_PROVIDED DATA_

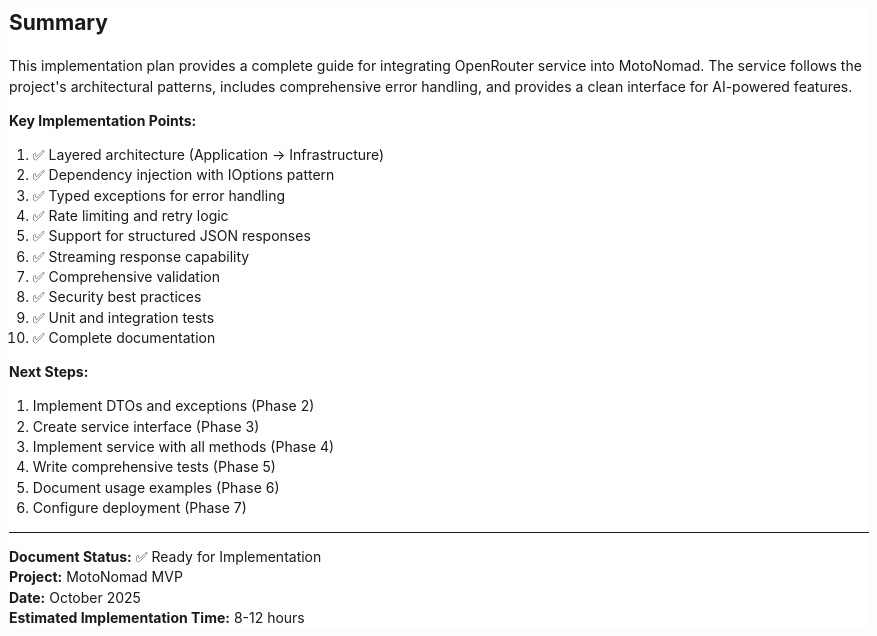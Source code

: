 
## Summary

This implementation plan provides a complete guide for integrating OpenRouter service into MotoNomad. The service follows the project's architectural patterns, includes comprehensive error handling, and provides a clean interface for AI-powered features.

**Key Implementation Points:**

1. ✅ Layered architecture (Application → Infrastructure)
2. ✅ Dependency injection with IOptions pattern
3. ✅ Typed exceptions for error handling
4. ✅ Rate limiting and retry logic
5. ✅ Support for structured JSON responses
6. ✅ Streaming response capability
7. ✅ Comprehensive validation
8. ✅ Security best practices
9. ✅ Unit and integration tests
10. ✅ Complete documentation

**Next Steps:**

1. Implement DTOs and exceptions (Phase 2)
2. Create service interface (Phase 3)
3. Implement service with all methods (Phase 4)
4. Write comprehensive tests (Phase 5)
5. Document usage examples (Phase 6)
6. Configure deployment (Phase 7)

---

**Document Status:** ✅ Ready for Implementation  
**Project:** MotoNomad MVP  
**Date:** October 2025  
**Estimated Implementation Time:** 8-12 hours
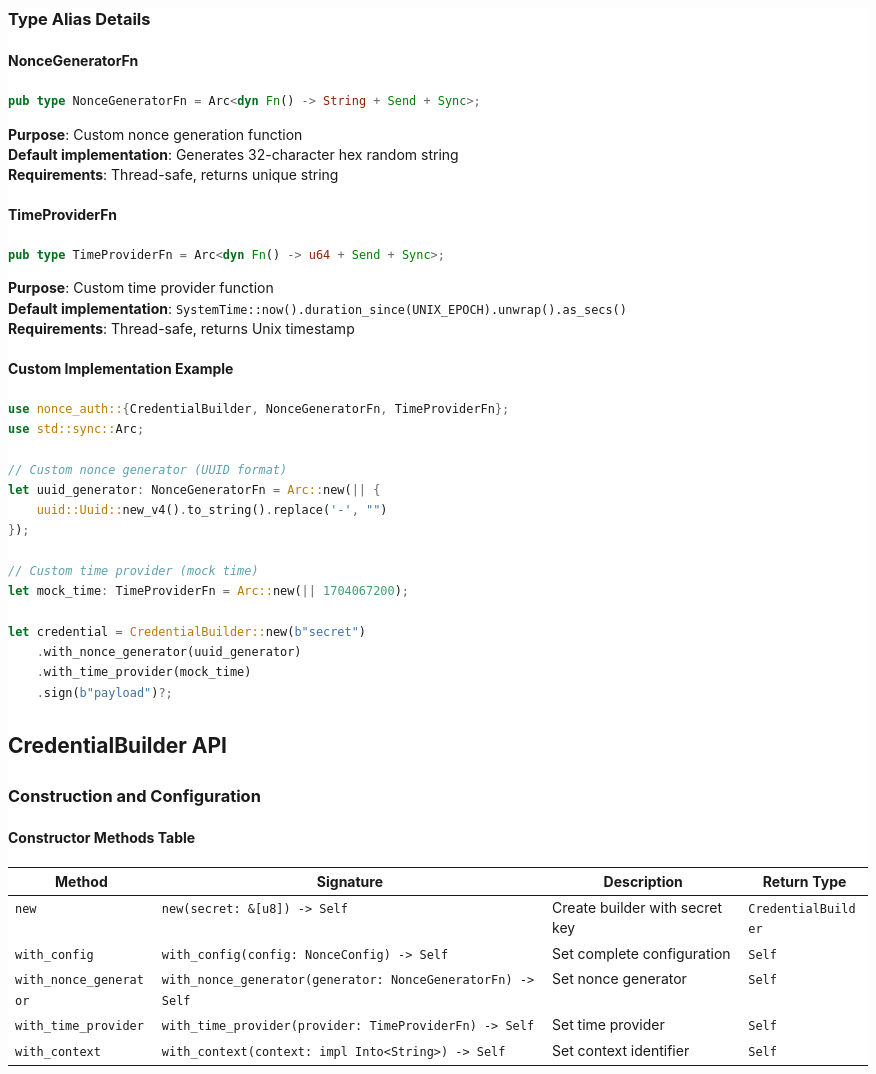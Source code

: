 ### Type Alias Details

#### NonceGeneratorFn

```rust
pub type NonceGeneratorFn = Arc<dyn Fn() -> String + Send + Sync>;
```

**Purpose**: Custom nonce generation function  
**Default implementation**: Generates 32-character hex random string  
**Requirements**: Thread-safe, returns unique string

#### TimeProviderFn

```rust
pub type TimeProviderFn = Arc<dyn Fn() -> u64 + Send + Sync>;
```

**Purpose**: Custom time provider function  
**Default implementation**: `SystemTime::now().duration_since(UNIX_EPOCH).unwrap().as_secs()`  
**Requirements**: Thread-safe, returns Unix timestamp

#### Custom Implementation Example

```rust
use nonce_auth::{CredentialBuilder, NonceGeneratorFn, TimeProviderFn};
use std::sync::Arc;

// Custom nonce generator (UUID format)
let uuid_generator: NonceGeneratorFn = Arc::new(|| {
    uuid::Uuid::new_v4().to_string().replace('-', "")
});

// Custom time provider (mock time)
let mock_time: TimeProviderFn = Arc::new(|| 1704067200);

let credential = CredentialBuilder::new(b"secret")
    .with_nonce_generator(uuid_generator)
    .with_time_provider(mock_time)
    .sign(b"payload")?;
```

## CredentialBuilder API

### Construction and Configuration

#### Constructor Methods Table

| Method | Signature | Description | Return Type |
|--------|-----------|-------------|-------------|
| `new` | `new(secret: &[u8]) -> Self` | Create builder with secret key | `CredentialBuilder` |
| `with_config` | `with_config(config: NonceConfig) -> Self` | Set complete configuration | `Self` |
| `with_nonce_generator` | `with_nonce_generator(generator: NonceGeneratorFn) -> Self` | Set nonce generator | `Self` |
| `with_time_provider` | `with_time_provider(provider: TimeProviderFn) -> Self` | Set time provider | `Self` |
| `with_context` | `with_context(context: impl Into<String>) -> Self` | Set context identifier | `Self` |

_WHAT THE TASK ASKS_
Copy out each line of the material that holds the word "interface".

_ANSWER TO THE EXERCISE_
This implementation plan provides a complete guide for integrating OpenRouter service into MotoNomad. The service follows the project's architectural patterns, includes comprehensive error handling, and provides a clean interface for AI-powered features.
2. Create service interface (Phase 3)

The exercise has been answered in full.